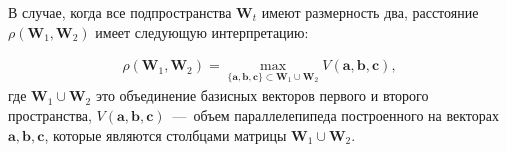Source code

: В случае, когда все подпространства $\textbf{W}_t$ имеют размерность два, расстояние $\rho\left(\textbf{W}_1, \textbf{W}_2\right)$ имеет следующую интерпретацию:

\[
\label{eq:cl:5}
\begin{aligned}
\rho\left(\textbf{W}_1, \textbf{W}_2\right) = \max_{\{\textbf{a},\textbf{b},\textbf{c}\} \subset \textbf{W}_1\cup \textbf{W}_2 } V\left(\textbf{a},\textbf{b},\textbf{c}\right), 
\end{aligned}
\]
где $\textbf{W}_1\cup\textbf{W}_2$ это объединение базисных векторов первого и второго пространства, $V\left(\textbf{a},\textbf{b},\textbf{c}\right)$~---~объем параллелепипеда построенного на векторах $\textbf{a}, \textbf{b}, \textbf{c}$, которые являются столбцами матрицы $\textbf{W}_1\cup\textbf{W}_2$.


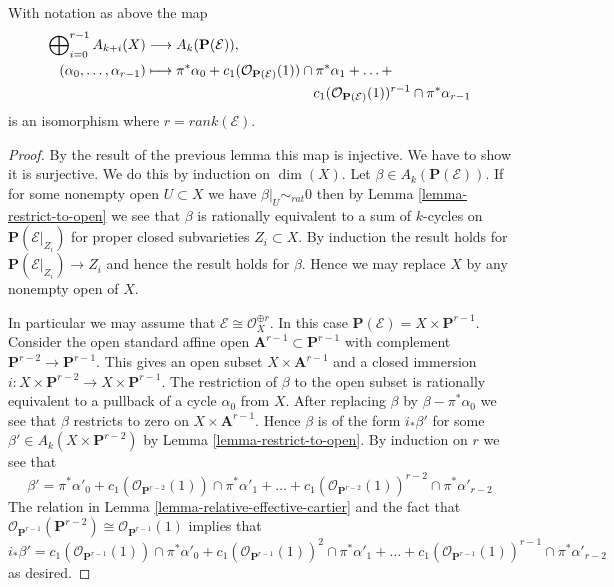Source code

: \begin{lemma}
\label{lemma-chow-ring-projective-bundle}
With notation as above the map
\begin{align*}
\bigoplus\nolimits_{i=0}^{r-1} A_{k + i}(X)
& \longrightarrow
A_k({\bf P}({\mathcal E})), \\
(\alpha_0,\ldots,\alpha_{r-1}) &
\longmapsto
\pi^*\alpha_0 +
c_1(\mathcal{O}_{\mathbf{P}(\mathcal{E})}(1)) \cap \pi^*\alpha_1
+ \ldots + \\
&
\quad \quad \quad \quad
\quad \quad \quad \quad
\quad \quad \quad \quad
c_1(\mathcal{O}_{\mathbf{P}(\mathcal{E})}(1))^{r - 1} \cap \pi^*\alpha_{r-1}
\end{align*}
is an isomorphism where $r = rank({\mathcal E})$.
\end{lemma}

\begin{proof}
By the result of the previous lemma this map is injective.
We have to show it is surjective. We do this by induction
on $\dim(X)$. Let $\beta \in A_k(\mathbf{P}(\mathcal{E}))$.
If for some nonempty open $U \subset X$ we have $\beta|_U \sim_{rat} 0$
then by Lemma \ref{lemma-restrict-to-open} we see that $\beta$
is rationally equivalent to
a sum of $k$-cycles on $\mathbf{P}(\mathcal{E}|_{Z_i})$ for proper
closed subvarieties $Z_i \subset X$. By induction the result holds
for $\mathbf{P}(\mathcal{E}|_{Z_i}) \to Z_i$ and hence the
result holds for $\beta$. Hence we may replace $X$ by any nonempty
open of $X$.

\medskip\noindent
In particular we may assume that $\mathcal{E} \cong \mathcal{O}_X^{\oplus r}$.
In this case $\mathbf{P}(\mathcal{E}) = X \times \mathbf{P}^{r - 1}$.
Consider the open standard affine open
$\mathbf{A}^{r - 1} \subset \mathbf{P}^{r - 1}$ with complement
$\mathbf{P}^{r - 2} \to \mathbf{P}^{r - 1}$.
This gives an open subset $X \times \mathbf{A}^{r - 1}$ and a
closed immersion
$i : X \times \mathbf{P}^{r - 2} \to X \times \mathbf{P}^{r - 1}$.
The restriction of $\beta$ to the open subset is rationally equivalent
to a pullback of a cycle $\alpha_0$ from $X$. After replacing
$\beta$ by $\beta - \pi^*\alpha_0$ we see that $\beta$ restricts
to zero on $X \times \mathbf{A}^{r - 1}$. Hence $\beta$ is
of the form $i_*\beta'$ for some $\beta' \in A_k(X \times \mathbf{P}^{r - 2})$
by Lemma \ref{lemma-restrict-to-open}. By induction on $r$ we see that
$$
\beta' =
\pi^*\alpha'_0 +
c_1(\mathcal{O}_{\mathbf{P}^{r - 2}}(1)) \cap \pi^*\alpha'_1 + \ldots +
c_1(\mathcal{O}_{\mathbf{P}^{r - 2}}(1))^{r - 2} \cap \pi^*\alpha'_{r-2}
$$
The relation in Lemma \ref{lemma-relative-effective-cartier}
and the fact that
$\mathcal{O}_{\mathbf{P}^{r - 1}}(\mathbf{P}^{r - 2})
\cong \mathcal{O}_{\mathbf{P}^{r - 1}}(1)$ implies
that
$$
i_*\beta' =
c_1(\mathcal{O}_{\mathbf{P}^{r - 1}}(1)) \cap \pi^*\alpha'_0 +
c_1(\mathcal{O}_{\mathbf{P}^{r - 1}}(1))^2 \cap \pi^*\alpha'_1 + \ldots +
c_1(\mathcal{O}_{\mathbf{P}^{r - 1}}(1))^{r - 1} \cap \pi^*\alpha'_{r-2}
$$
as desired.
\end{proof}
# # # # #
The count, and nothing else: how many lines of the entries contain the word "that"?

RESPONSE ▸ 6